**PROBLEM REQUIREMENTS:** Find every line in the records below that holds the word "version", and copy it out.

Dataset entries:
------------------------------------
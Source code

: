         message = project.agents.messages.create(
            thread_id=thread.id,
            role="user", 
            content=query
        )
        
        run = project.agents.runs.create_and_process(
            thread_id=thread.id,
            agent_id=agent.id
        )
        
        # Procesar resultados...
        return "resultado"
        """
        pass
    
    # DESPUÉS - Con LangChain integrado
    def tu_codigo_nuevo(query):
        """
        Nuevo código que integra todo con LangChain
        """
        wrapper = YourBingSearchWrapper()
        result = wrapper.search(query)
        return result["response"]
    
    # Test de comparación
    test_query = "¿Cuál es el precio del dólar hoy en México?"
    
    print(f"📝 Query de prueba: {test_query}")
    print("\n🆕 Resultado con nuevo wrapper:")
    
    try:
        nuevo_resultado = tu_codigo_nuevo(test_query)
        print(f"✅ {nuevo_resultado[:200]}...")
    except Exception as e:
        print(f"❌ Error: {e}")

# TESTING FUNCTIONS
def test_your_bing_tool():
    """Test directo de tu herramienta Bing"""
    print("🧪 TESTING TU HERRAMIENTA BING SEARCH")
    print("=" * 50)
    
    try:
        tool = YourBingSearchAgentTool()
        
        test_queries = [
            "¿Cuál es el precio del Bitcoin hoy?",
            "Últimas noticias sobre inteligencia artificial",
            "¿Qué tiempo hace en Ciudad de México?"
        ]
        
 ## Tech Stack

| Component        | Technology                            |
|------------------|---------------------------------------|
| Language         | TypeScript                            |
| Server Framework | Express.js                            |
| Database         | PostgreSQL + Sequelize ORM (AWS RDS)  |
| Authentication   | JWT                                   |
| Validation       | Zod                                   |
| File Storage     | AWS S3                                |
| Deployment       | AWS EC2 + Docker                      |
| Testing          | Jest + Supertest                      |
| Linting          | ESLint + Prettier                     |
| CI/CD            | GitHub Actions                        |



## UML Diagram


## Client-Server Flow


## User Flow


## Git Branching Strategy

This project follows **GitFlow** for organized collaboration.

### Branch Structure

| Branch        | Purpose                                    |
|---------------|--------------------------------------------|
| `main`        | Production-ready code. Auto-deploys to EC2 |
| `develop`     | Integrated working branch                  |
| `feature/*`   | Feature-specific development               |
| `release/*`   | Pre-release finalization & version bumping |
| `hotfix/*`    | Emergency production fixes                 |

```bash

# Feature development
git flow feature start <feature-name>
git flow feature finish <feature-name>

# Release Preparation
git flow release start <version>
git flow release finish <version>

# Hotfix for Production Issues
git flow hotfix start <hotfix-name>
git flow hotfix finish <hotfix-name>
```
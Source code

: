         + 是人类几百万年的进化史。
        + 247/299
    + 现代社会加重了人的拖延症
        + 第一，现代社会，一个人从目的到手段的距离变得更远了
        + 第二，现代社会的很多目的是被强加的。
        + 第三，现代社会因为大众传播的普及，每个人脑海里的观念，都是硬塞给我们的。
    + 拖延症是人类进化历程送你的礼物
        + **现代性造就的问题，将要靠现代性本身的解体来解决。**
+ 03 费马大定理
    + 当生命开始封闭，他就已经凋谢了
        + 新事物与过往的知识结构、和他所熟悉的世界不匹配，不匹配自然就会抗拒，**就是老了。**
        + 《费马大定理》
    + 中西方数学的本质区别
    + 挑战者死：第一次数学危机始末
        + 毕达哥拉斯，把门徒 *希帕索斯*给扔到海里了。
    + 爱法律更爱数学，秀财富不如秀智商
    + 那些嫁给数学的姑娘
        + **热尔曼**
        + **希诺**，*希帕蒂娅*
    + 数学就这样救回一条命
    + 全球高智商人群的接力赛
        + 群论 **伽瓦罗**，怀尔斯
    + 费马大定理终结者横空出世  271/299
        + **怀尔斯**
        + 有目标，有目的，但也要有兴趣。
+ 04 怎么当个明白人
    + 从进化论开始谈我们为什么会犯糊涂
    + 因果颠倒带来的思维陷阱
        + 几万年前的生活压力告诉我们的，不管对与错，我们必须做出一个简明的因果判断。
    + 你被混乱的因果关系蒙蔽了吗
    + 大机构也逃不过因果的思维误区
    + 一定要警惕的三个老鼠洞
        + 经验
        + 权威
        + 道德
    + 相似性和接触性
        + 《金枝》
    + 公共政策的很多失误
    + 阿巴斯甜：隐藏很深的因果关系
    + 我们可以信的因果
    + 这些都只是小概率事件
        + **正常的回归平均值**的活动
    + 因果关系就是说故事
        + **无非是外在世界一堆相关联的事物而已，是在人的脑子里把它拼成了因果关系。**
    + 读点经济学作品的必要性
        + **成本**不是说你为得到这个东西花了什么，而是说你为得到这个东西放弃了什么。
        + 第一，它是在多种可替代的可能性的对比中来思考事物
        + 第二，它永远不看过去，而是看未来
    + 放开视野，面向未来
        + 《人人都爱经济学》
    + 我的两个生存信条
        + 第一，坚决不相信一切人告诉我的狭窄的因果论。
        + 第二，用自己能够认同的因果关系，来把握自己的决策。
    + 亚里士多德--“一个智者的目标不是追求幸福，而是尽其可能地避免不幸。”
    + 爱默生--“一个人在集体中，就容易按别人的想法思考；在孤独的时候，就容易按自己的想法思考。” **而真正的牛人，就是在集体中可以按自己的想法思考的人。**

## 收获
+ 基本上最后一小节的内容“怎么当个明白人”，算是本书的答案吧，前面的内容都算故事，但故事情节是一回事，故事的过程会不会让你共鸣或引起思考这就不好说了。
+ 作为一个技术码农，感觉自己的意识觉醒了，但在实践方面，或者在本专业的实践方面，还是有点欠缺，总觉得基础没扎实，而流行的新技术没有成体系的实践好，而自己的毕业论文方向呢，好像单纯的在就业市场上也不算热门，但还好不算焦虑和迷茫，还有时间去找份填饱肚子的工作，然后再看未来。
------------------------------------
**ANSWER TO THE EXERCISE:**
| `release/*`   | Pre-release finalization & version bumping |
git flow release start <version>
git flow release finish <version>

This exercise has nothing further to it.